### What is being asked:
Check every line of the entries that follow, and copy the ones containing "textbf".

Stored data entries
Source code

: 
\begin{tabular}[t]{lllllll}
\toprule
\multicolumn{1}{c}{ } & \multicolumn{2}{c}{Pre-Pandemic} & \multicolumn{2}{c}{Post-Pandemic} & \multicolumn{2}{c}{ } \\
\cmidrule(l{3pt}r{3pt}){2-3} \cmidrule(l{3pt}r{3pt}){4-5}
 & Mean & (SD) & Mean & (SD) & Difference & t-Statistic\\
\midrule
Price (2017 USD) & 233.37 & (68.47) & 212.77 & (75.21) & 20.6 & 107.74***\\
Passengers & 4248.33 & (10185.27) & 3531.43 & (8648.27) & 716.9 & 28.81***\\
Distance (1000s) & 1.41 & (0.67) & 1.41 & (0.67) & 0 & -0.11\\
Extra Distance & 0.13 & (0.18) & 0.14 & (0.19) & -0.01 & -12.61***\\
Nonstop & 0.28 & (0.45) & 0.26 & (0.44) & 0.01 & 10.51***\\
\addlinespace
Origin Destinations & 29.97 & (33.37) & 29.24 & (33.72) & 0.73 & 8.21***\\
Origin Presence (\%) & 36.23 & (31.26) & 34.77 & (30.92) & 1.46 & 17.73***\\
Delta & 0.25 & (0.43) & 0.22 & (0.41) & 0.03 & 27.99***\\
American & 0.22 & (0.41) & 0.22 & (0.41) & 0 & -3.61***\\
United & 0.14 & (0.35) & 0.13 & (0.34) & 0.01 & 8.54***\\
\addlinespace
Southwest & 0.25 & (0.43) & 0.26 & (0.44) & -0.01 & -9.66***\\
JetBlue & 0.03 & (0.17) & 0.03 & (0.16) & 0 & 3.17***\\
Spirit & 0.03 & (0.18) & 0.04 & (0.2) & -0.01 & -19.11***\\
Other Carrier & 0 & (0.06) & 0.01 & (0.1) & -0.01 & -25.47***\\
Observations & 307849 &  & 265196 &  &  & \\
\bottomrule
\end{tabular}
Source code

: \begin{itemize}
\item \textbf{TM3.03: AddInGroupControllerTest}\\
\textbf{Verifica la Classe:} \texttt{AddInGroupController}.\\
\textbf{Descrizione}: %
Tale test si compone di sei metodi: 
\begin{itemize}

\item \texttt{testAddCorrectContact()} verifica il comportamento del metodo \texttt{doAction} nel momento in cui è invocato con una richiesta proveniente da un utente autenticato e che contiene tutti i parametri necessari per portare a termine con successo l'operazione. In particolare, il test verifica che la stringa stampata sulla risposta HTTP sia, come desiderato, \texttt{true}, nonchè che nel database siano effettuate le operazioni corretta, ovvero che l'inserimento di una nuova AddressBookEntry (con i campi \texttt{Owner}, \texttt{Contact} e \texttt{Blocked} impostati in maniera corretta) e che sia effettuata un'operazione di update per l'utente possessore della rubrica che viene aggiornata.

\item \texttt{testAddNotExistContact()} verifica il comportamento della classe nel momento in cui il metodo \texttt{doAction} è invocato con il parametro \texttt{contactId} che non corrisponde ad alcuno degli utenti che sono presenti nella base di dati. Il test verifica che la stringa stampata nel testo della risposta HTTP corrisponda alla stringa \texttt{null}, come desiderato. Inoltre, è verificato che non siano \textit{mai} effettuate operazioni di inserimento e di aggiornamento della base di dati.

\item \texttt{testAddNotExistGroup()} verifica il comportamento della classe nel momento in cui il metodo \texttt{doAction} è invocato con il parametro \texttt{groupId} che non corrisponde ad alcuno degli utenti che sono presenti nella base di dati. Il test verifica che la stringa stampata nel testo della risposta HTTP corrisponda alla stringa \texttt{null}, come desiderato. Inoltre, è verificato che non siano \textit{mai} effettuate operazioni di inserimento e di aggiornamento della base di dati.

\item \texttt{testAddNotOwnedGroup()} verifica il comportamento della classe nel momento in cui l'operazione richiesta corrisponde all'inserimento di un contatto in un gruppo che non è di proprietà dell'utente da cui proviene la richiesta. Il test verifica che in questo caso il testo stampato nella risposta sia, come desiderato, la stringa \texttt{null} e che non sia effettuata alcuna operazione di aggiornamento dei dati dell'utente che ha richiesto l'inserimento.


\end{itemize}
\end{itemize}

### Solved problem:
\item \textbf{TM3.03: AddInGroupControllerTest}\\
\textbf{Verifica la Classe:} \texttt{AddInGroupController}.\\
\textbf{Descrizione}: %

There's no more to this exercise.